August 15 2006: A federal judge voids a 2004 deal by the Las Vegas Convention and Visitors Authority that sold the popular slogan “What happens here, stays here” to an advertising agency for $1. The 13-member LVCVA board successfully argued it didn’t know about the deal.

 August 16, 1951: Casino owners, angered by the opening of Binion’s Horseshoe the day before, start reassessing their betting limits. Owner Benny Binion sets the craps limit at $500 – 10 times the maximum anywhere else. Benny’s life is allegedly threatened, but the higher stakes prove successful everywhere.

 August 17, 2002: Laila Ali, a boxer like her dad Muhammad, wins her first title, the IBF Super Middleweight championship, with a second-round TKO over Suzette Taylor at the Aladdin. She retires in 2007 with a 24-0 record, although some critics accused her over the years of dodging tough opponents.

Photo: Wikimedia Commons

 August 18, 2002: At a post-Bruce Springsteen concert party at the Hard Rock Hotel, Leonardo DiCaprio asks to hear hip hop music and says he’ll leave unless he gets his way. He doesn’t, and stays anyway. In that column, I added: “There's a reason it's called the Hard Rock Hotel, not the Hard Hip Hop Hotel."

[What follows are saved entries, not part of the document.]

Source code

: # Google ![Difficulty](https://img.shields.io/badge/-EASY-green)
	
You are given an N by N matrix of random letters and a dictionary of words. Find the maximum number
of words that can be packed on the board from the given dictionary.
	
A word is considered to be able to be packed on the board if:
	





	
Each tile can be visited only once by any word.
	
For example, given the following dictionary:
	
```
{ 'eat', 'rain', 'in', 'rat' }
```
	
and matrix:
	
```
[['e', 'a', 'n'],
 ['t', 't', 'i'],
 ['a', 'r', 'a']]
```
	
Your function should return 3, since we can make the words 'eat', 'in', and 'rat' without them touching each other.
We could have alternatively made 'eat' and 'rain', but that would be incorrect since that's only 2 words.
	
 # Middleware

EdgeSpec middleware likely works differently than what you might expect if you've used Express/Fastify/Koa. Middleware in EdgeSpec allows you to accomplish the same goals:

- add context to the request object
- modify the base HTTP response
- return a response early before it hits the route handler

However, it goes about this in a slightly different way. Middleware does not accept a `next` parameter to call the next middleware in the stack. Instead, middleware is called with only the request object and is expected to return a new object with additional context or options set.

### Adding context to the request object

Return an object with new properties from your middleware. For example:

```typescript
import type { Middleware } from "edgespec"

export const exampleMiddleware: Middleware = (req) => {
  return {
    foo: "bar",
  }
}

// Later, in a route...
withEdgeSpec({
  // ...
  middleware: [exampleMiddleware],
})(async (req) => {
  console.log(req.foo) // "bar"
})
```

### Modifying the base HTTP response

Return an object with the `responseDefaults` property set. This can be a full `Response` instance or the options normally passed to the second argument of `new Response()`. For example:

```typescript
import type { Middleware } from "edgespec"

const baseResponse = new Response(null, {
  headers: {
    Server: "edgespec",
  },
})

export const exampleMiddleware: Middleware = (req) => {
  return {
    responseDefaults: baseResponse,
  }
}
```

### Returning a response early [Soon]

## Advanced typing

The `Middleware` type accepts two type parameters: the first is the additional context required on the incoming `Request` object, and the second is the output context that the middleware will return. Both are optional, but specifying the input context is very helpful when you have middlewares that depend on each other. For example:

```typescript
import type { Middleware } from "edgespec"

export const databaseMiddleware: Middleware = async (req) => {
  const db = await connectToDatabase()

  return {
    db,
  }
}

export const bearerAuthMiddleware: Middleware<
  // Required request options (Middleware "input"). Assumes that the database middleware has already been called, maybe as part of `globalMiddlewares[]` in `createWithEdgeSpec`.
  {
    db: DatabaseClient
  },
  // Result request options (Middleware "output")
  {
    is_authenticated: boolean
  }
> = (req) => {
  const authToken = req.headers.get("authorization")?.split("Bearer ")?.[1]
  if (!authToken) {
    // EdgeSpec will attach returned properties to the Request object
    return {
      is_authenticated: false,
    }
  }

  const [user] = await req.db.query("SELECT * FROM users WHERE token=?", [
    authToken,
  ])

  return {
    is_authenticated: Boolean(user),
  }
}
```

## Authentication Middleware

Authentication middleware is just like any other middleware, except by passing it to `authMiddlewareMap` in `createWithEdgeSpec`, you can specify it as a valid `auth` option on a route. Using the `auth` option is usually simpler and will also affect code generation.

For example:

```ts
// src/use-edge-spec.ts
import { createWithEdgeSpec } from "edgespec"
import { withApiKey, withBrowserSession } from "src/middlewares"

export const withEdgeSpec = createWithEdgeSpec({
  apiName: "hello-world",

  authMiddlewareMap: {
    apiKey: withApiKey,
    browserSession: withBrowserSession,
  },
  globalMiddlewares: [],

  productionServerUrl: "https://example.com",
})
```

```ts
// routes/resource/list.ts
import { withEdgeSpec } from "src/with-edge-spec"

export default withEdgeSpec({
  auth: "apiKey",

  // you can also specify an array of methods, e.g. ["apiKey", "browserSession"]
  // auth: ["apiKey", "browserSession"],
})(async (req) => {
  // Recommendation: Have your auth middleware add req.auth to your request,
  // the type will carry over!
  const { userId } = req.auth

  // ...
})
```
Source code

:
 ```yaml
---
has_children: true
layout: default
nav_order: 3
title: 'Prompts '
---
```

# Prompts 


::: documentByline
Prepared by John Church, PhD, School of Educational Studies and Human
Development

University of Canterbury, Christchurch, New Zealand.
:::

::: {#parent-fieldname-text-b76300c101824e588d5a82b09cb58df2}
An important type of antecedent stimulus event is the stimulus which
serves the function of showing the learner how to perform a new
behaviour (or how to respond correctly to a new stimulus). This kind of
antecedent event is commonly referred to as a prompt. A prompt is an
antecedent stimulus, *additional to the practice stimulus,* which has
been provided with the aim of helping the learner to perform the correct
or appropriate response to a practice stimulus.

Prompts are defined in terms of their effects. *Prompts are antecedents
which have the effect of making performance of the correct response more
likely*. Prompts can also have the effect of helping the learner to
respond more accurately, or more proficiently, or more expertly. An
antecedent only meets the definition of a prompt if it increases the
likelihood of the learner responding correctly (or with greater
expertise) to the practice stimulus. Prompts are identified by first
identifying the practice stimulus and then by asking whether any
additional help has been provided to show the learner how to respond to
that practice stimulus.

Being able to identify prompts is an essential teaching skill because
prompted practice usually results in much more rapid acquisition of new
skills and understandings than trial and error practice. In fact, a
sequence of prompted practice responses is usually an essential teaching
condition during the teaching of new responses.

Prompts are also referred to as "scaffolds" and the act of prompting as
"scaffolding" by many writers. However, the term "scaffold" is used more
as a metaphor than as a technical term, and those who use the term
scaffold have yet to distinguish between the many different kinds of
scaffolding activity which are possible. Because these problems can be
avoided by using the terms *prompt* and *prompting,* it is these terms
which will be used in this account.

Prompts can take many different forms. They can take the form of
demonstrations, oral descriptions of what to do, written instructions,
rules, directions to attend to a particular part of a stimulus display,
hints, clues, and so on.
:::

August 19, 1962: Squeaky-clean crooner Pat Boone, who had shunned Las Vegas because of its Sin City image, finishes his four-week debut engagement at the Flamingo, performing in a tuxedo and white bucks. He says he hadn’t realized that nice family folks come to Vegas, too, and returns often.

 August 20, 1964: The Beatles make their only Las Vegas appearance, performing afternoon and evening concerts at the Convention Center before 11,000 screaming fans. Ticket prices range from $2.20 to $5.50. They stayed in the Sahara suites and played slot machines that were placed in their rooms because of the horde of fans that swarmed into the casino.

 August 21, 1957: A second day of rain brings the two-day total in Las Vegas to 2.59 inches, an all-time record.

 August 22, 1968: Tiny Tim wraps up a week as a ukelele-playing, falsetto-trilling  headliner at Caesars Palace, for a reported $50,000. One night during the stint he inspects the hotel’s room service menu and orders one of everything. His wedding to Miss Vicki on the Tonight Show is still a year away.